A telenovela Tela Viv em chamas é um sucesso de audiência nos dois lados da região, dividida e vistoriadas por um posto de controle. É neste posto que o oficial israelense Assi (Yaniv Biton) certo dia interroga o protagonista Salam (o ótimo Kais Nashif) sobre o seu trabalho de roteirista.

Salem mora em Jerusalém com a mãe e, entre tentar reconquistar a namorada Tala (Lubna Azabal), que reside na mesma cidade, e trabalhar em Ramallah (cidade no lado palestino) ajudando seu tio, criador da telenovela, o nosso herói precisa convencer o mais radical fã de Tela Viv em chamas – o militar Assi – sobre o fato de que o programa é só um entretenimento sem consequência. Ao longo do processo, e após um monte de aperto cômico, próprios de um romântico atrapalhado, Salam descobre que nada pode ser inconsequente quando valores históricos políticos e religiosos estão em jogo, incluindo aí um produto criativo de massa.

Se o leitor ainda não percebeu a inteligência de Tela Viv em chamas, pode tentar imaginar uma telenovela brasileira em que (guardando as proporções bélicas) um personagem de convicta inclinação política de esquerda esteja apaixonado por outro personagem de extrema-direita. Qual o final possível para este romance? E por que ele seria improvável e impossível? Seria?

A solução de Tela Viv em chamas, o filme, está na vaidade humana. É uma aposta acertadíssima, uma vez que ela, a vaidade em si, ressalta o cômico e o estúpido que há em todos nós.

DE NOVO OUTRA VEZ – Romina Paula é uma reconhecida atriz argentina que debuta na direção de um longa-metragem. Chama-se De novo outro vez (De Nuevo Outra Vez, Arg. 2019), e exibiu ontem por aqui.

Romina e Ramon  em “De Novo Outra Vez”

Híbrido de registro documental com elementos ficcionalizados, o filme olha para si mesmo – ou melhor, para as inconstâncias emocionais na vida da própria diretora/protagonista – para atingir a todas as mães de primeira viagem; particularmente aquelas na meia-idade.

Romina completou 40 anos, voltou a morar temporariamente com a mãe em Buenos Aires, para onde levou também o filhote; o pequeno Ramon, de 3 anos de idade.

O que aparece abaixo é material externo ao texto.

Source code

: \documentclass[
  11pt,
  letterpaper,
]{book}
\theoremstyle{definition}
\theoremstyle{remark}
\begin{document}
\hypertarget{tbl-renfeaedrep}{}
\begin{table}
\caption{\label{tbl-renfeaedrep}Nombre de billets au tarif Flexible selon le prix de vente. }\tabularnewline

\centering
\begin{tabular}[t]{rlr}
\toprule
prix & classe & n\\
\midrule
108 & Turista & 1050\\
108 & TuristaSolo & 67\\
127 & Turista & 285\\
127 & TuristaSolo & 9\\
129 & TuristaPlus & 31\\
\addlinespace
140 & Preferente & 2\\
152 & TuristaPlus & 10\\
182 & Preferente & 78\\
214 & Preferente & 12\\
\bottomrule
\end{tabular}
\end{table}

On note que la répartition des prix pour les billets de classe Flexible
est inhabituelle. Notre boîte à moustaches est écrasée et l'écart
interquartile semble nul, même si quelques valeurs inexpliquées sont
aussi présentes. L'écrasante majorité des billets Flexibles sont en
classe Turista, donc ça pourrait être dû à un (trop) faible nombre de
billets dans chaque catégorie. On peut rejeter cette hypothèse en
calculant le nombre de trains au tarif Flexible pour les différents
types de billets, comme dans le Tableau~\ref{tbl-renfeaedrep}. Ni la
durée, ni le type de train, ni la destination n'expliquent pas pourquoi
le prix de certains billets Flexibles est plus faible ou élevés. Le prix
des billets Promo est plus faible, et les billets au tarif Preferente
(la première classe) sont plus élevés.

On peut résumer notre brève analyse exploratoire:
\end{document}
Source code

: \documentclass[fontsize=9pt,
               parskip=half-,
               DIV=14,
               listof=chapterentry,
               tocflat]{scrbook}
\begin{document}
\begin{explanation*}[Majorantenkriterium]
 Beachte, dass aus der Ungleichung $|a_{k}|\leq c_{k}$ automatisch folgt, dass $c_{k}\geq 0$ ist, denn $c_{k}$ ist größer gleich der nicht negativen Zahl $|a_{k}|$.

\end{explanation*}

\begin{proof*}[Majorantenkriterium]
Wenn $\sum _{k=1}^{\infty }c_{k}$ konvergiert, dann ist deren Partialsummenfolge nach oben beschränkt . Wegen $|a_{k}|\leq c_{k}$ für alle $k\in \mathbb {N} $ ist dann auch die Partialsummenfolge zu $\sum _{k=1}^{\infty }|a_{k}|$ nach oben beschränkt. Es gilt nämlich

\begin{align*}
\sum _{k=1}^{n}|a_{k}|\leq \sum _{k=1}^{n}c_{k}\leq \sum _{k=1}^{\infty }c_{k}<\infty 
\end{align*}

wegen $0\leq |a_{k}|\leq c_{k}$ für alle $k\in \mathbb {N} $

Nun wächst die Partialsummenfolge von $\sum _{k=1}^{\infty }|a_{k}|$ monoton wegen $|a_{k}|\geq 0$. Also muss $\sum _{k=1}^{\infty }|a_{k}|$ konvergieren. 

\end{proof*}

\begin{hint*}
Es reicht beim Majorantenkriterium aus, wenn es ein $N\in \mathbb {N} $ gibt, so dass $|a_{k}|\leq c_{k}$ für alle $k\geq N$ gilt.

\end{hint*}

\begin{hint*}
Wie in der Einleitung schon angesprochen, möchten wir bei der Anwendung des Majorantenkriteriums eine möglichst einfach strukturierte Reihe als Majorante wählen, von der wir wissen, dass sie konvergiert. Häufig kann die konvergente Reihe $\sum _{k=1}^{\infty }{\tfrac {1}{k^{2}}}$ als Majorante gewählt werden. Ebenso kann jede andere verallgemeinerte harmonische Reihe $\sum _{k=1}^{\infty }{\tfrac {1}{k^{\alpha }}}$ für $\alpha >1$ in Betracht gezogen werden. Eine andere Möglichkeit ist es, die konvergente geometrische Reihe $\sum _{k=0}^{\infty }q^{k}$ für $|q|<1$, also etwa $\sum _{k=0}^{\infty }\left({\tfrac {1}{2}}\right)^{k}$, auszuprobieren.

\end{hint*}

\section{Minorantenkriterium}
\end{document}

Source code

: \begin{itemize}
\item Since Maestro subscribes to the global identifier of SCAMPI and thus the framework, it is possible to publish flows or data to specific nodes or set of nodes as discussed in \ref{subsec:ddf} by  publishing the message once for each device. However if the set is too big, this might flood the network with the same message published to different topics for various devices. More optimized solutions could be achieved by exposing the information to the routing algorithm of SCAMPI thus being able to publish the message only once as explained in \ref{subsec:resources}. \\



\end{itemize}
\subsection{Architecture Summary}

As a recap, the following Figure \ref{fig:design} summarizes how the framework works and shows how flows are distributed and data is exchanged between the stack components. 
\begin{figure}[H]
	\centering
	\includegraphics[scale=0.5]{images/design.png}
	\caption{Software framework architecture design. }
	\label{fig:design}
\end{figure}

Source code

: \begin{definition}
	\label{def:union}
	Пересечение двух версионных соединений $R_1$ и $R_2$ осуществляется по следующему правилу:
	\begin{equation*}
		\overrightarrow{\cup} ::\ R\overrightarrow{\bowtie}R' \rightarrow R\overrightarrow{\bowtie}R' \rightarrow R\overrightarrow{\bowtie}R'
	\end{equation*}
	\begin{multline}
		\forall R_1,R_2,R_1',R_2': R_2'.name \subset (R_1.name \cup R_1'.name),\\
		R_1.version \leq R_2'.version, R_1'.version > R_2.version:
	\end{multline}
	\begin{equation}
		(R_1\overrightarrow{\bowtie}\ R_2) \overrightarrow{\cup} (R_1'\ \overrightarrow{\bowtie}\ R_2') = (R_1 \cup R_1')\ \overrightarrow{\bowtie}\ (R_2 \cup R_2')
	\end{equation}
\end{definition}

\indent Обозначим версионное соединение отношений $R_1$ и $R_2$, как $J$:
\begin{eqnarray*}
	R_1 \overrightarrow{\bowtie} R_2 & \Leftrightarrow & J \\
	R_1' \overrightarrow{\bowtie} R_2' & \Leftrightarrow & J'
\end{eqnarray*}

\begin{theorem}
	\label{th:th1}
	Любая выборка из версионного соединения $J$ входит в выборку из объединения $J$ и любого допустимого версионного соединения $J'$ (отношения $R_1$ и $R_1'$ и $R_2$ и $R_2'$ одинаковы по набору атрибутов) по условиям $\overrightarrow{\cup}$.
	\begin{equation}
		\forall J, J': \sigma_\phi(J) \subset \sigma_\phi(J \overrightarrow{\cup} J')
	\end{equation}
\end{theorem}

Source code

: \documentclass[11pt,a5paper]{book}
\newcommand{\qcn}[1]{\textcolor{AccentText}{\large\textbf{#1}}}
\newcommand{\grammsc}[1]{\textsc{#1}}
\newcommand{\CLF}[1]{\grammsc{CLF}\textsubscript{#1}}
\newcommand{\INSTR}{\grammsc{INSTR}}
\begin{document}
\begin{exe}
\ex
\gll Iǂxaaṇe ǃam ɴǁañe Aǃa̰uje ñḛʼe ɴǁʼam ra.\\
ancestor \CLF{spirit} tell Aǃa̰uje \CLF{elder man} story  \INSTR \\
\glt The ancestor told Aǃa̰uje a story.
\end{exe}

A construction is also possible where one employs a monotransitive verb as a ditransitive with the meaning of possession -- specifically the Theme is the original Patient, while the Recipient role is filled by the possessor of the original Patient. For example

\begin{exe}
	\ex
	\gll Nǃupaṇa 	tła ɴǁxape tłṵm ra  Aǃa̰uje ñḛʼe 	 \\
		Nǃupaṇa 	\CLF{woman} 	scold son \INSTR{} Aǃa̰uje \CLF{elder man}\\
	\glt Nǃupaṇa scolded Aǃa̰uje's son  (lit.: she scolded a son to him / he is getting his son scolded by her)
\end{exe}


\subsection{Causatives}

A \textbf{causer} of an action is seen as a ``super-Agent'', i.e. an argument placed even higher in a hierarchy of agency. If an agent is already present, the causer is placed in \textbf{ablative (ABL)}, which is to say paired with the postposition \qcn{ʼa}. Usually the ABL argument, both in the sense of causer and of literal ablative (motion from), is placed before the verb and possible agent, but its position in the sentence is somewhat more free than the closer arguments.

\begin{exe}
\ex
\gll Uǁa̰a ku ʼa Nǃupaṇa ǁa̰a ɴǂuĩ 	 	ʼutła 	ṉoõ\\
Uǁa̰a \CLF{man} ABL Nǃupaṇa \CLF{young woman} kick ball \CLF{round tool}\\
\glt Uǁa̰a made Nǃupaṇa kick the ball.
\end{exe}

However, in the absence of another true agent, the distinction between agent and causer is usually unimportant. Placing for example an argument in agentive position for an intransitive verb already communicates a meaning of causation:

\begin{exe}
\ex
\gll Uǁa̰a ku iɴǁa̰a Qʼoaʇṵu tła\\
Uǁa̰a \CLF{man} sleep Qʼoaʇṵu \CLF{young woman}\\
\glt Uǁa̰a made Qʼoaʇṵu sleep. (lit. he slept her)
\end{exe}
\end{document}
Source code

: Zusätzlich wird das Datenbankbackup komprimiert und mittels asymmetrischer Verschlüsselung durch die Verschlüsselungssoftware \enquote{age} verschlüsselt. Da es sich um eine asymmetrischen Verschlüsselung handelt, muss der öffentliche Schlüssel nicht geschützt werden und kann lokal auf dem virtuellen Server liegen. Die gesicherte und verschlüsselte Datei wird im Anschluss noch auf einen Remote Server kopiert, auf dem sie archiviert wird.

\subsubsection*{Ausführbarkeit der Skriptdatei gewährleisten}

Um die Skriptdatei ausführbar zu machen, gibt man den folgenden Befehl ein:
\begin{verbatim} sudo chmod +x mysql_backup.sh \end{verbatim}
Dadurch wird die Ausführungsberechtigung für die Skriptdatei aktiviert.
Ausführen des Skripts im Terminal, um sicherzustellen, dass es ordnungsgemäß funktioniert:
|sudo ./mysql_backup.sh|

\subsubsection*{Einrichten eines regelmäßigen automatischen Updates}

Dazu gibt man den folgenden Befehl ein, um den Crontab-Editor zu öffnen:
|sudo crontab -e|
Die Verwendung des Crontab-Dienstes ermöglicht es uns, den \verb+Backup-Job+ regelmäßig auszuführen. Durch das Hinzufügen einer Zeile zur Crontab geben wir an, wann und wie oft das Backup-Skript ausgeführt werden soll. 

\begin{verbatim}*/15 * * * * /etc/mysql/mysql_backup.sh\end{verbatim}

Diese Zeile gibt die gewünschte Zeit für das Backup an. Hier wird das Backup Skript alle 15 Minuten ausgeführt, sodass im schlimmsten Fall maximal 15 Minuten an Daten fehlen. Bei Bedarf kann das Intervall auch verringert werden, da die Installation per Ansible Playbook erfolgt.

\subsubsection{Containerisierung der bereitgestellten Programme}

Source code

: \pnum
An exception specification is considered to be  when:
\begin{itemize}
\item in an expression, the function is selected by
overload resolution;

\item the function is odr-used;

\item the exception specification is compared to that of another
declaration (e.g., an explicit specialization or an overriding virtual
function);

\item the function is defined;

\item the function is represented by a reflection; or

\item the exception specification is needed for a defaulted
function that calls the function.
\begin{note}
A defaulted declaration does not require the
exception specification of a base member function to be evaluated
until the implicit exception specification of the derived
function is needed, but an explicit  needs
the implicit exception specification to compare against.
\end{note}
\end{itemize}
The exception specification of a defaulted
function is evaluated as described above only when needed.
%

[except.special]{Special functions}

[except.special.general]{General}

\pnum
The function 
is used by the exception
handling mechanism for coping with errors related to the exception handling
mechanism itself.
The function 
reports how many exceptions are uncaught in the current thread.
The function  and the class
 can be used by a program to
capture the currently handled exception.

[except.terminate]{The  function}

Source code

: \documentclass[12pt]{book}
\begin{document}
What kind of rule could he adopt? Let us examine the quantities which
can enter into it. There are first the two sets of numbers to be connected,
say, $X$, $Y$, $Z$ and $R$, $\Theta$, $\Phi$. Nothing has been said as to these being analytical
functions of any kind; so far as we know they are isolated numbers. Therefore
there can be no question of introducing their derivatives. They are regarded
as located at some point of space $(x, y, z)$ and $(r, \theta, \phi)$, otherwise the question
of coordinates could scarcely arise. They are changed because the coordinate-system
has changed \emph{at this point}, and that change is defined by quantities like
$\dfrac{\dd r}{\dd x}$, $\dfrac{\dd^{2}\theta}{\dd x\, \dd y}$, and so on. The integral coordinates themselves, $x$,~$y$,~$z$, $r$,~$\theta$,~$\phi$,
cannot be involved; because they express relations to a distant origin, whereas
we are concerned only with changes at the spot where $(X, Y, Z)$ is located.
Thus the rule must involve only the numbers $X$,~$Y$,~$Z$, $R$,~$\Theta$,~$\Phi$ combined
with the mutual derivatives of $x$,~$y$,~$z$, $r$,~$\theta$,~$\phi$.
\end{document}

Tal temporada na casa da mãe, Romina não a reconhece como uma pequena férias do marido Javier (Esteban Bigliardi), com quem morava em Córdoba; e nem como uma separação definitiva.

Enquanto reflete com a melhor amiga sobre a sua condição psicológica e a encruzilhada em que ela própria se meteu (e por consequência, seu filho também), Romina experimenta novas aproximações com o sexo masculino e também feminino.

Entre as diversas e nunca conclusivas introspecções da protgonista/diretora, De novo outra vez parece não levar o espectador a lugar nenhum, ou melhor, levar a um lugar onde já se sabe o que encontraremos. A trajetória de Romina soa como apenas mais uma trajetória pela qual algumas espectadoras poderão se identificar com muito consistência (mães recentes, mas nem todas) e outras não. Ao final, fica a sensação de que a estrutura do filme de estreia de Romina é mais matemático do que gostaria de reconhecer.